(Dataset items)
+===+
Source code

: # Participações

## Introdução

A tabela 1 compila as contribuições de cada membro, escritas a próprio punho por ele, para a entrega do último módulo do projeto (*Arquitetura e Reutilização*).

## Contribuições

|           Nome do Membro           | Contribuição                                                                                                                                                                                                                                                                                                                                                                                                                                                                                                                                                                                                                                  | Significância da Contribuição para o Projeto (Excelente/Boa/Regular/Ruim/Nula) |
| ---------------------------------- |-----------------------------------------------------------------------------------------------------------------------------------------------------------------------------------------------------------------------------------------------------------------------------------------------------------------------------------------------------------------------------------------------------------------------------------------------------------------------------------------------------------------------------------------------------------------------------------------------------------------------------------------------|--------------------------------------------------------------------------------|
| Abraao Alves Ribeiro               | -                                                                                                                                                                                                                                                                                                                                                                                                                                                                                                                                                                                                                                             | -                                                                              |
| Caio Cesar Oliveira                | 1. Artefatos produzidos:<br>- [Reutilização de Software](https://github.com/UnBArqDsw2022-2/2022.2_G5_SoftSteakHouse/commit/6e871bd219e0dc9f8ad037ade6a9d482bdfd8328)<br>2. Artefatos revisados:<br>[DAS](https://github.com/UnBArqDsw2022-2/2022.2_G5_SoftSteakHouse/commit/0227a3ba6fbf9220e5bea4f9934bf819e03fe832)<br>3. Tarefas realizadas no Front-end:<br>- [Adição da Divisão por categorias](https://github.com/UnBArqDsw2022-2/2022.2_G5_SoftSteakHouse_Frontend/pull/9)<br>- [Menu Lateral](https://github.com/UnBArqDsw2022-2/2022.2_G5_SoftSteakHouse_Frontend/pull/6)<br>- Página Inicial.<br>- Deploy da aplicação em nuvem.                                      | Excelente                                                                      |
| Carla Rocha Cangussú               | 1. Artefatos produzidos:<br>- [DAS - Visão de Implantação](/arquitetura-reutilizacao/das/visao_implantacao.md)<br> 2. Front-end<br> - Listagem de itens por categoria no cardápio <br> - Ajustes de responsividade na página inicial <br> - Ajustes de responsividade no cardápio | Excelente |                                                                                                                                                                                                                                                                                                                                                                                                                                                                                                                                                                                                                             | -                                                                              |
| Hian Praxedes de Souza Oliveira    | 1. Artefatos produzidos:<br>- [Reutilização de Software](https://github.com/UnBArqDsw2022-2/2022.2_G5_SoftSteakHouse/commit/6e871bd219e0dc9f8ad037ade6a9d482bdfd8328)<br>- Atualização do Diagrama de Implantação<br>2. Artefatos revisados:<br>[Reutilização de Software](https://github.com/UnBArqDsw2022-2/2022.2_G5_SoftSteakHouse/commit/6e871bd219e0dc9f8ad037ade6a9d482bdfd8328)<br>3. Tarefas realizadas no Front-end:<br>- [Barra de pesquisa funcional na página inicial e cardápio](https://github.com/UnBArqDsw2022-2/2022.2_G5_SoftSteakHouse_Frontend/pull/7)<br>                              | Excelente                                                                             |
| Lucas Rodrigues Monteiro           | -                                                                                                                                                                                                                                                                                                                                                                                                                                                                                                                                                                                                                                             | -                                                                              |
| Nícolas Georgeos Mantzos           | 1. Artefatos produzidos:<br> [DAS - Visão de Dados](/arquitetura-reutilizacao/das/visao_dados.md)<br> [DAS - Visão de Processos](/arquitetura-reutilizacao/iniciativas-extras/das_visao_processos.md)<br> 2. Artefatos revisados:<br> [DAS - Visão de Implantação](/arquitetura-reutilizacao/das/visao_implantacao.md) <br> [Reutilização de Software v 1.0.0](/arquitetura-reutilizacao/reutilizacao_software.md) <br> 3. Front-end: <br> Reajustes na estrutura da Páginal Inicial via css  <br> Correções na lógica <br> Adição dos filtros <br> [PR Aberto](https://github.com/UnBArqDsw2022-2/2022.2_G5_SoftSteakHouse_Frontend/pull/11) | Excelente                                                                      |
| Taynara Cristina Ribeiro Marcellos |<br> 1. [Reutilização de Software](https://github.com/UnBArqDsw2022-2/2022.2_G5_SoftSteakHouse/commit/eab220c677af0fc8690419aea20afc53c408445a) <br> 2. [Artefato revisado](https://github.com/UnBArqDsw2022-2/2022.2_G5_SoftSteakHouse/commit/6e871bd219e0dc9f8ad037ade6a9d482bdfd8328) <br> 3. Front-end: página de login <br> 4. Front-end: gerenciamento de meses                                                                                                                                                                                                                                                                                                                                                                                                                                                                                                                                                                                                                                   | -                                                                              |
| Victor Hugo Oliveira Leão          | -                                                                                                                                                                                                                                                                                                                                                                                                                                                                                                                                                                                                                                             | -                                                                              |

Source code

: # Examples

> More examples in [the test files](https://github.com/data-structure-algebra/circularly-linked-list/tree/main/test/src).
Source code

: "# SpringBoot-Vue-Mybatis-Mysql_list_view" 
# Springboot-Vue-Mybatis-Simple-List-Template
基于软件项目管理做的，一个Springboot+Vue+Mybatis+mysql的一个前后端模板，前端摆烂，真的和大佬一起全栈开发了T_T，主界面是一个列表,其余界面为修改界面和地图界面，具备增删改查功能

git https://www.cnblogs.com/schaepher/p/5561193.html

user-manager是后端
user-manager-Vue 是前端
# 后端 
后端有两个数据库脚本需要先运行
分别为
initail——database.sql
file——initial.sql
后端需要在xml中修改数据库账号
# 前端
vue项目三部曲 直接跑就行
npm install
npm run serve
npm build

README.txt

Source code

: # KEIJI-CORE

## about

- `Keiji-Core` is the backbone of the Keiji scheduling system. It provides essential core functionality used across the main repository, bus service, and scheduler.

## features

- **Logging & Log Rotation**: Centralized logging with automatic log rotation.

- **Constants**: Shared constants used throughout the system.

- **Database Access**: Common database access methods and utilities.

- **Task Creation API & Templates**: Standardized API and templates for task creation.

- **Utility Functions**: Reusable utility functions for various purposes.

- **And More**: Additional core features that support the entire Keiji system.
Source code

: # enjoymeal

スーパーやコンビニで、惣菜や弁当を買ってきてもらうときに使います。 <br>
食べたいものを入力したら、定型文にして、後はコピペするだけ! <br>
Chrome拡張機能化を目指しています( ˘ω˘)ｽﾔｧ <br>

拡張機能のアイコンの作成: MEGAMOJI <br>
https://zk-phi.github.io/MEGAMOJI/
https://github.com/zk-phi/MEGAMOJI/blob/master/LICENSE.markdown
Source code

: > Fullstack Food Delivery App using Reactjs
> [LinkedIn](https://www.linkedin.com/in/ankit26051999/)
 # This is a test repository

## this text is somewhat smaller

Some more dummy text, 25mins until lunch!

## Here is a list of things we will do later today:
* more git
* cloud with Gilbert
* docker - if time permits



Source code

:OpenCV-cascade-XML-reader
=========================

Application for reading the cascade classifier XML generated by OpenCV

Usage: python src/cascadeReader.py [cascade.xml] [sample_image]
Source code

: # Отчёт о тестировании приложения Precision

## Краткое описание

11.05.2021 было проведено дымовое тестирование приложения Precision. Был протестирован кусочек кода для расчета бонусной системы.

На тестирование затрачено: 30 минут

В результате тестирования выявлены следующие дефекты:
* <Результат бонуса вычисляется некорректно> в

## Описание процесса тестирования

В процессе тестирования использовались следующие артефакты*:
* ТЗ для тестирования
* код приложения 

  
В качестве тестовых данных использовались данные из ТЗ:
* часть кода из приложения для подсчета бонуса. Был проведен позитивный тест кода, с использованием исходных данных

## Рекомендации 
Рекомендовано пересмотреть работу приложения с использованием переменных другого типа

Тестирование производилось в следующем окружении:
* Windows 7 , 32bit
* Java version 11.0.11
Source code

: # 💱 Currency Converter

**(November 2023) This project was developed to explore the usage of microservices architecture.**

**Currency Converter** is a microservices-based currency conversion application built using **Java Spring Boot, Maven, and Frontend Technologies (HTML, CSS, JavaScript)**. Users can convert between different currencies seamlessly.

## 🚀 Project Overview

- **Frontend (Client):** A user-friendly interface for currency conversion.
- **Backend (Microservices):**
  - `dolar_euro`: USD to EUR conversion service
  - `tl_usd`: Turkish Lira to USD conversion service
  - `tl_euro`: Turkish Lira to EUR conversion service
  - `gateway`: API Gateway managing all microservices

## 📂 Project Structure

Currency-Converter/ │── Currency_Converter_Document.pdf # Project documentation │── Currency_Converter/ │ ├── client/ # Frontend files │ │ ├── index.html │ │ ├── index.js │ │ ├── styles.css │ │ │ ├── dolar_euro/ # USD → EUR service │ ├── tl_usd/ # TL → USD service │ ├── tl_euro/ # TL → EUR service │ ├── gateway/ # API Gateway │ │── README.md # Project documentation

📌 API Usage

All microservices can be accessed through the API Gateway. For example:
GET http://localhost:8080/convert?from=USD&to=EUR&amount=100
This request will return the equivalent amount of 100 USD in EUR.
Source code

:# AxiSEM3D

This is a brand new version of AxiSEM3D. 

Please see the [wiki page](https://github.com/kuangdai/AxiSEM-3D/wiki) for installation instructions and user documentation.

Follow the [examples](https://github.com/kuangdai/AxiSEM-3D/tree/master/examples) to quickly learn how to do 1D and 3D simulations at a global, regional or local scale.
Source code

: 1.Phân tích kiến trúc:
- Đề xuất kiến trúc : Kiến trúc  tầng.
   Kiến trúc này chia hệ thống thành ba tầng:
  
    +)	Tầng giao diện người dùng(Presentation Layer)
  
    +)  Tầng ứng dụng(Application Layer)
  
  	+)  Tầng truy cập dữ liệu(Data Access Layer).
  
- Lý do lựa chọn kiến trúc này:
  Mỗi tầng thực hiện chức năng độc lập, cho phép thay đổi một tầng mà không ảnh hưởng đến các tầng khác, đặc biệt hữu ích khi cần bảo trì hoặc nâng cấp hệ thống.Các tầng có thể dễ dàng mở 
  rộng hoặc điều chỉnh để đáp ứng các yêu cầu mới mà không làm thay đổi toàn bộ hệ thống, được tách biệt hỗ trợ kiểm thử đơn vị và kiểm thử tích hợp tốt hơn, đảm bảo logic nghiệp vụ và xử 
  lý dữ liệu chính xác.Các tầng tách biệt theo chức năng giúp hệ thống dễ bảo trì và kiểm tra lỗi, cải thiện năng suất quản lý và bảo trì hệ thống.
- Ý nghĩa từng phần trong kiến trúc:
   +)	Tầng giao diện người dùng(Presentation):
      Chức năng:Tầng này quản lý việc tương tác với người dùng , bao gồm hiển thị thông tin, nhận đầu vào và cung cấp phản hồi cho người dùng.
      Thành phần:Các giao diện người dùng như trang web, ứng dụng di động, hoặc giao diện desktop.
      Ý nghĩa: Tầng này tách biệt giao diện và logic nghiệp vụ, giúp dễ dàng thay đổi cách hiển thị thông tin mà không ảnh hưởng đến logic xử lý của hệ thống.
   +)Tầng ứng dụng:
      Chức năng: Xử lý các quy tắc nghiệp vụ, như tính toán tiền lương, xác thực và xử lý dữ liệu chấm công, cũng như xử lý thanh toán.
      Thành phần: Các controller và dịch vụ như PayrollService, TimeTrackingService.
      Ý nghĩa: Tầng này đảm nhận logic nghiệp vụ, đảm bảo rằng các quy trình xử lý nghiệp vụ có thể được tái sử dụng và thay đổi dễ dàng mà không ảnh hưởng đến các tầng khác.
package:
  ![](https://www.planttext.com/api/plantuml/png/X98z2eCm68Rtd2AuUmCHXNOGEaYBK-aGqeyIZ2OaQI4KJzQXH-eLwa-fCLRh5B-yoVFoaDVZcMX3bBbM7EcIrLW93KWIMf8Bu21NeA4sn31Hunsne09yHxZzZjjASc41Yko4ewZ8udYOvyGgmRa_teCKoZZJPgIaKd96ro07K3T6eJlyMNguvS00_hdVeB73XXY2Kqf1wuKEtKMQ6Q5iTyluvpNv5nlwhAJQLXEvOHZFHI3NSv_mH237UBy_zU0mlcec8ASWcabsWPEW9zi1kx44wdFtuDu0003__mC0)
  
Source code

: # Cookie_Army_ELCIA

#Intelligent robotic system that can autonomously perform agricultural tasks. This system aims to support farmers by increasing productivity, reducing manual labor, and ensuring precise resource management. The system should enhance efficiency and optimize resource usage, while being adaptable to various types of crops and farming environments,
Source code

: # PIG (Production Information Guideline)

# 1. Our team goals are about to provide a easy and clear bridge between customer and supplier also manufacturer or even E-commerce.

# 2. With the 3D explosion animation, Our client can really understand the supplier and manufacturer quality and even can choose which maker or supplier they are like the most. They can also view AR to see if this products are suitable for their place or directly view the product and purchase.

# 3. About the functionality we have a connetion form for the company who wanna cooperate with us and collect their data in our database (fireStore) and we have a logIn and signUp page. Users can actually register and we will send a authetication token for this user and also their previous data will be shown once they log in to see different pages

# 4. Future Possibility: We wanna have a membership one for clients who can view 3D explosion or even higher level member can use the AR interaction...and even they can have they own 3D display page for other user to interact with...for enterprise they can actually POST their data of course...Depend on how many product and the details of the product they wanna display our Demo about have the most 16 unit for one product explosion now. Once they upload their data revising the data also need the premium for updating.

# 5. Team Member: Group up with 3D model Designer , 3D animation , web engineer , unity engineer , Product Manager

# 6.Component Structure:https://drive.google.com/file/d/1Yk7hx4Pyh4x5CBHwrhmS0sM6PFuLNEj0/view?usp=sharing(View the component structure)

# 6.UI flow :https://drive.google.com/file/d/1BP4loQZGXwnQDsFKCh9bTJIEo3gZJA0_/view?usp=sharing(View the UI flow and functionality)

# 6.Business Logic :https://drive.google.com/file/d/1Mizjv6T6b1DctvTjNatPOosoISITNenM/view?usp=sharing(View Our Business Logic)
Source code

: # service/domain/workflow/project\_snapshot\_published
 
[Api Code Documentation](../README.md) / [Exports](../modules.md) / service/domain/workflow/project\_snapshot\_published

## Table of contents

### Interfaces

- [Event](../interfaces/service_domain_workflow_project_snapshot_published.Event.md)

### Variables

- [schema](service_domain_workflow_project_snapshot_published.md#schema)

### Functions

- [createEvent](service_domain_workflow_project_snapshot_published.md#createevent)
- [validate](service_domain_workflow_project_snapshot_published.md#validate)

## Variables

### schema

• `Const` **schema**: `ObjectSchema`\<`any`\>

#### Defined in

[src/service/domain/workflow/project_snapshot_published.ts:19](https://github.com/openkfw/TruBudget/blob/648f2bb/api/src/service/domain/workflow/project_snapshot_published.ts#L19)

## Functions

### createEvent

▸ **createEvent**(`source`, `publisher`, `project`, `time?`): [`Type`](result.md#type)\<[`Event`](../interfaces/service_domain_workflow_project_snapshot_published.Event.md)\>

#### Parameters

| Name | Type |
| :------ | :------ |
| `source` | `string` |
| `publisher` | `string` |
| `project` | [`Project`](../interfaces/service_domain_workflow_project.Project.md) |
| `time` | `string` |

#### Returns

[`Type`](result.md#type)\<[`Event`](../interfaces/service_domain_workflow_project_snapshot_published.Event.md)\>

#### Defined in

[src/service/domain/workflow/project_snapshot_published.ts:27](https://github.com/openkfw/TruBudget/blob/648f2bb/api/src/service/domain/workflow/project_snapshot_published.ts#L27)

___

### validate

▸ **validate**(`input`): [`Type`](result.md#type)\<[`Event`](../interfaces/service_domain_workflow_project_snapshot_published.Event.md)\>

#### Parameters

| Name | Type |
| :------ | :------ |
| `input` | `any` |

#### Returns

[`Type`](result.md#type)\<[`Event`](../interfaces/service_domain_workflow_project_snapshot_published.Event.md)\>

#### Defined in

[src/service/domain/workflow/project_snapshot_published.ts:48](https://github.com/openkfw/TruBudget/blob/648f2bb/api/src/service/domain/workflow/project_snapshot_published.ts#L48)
+===+
### What this task involves
Determine which lines above include the word "Presentation", and report those lines in full.

### Answer space
    +)	Tầng giao diện người dùng(Presentation Layer)
   +)	Tầng giao diện người dùng(Presentation):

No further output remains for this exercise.